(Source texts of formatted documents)
▽

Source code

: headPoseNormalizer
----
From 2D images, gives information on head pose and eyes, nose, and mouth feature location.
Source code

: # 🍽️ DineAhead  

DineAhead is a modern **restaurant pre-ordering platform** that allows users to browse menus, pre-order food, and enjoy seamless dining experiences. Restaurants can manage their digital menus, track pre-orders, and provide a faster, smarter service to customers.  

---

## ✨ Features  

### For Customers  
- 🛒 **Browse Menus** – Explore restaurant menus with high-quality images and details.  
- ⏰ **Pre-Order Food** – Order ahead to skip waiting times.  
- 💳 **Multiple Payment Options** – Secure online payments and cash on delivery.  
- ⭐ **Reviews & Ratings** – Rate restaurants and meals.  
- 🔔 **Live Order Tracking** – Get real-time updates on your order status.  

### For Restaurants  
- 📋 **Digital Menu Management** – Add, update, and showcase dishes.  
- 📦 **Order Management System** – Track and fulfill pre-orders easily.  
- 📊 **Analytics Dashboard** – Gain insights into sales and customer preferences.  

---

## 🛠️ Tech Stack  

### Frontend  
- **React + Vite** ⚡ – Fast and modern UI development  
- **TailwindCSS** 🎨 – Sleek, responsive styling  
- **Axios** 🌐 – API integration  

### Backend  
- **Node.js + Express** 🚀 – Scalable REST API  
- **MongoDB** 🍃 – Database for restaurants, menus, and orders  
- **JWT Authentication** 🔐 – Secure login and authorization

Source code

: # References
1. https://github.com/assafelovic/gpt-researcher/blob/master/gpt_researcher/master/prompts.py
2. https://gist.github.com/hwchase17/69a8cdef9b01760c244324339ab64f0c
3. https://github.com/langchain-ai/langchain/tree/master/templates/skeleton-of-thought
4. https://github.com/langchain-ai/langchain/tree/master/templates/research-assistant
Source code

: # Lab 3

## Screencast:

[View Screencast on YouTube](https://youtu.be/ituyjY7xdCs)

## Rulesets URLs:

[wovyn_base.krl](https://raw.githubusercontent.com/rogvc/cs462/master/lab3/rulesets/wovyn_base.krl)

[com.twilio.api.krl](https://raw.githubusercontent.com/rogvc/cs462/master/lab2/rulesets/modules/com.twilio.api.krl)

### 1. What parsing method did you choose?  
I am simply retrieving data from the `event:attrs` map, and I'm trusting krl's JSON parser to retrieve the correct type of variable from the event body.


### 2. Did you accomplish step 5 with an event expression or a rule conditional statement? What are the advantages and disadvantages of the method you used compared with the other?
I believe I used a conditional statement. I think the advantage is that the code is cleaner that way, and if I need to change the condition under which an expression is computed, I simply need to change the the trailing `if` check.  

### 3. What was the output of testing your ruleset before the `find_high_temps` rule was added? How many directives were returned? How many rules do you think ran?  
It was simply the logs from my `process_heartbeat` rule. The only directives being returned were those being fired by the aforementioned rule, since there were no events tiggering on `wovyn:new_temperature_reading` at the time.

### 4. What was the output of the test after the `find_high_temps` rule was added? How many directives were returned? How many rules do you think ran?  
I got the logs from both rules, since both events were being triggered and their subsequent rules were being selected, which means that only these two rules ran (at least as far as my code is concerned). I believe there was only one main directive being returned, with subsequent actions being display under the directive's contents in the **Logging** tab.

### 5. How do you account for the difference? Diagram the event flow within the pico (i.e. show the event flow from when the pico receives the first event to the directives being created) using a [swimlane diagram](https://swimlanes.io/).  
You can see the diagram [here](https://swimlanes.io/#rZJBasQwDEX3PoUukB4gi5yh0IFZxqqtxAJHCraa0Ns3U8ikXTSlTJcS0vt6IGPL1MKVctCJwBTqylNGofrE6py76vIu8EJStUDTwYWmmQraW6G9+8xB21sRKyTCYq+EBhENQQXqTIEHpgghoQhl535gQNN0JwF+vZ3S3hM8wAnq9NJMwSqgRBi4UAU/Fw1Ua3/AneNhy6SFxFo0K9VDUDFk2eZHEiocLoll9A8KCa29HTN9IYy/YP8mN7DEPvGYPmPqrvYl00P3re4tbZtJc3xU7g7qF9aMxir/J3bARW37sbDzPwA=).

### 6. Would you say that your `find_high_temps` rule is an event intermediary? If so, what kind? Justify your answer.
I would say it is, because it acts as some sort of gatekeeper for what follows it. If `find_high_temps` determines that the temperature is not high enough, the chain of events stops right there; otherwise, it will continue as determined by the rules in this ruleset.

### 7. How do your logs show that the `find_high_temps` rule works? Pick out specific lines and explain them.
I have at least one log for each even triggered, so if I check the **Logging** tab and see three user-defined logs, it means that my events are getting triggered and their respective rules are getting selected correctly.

△

▶ Assigned task:
Every line above that includes the string "your" needs to be copied.

▶ Task solution:
- 🔔 **Live Order Tracking** – Get real-time updates on your order status.  
### 3. What was the output of testing your ruleset before the `find_high_temps` rule was added? How many directives were returned? How many rules do you think ran?  
### 6. Would you say that your `find_high_temps` rule is an event intermediary? If so, what kind? Justify your answer.
### 7. How do your logs show that the `find_high_temps` rule works? Pick out specific lines and explain them.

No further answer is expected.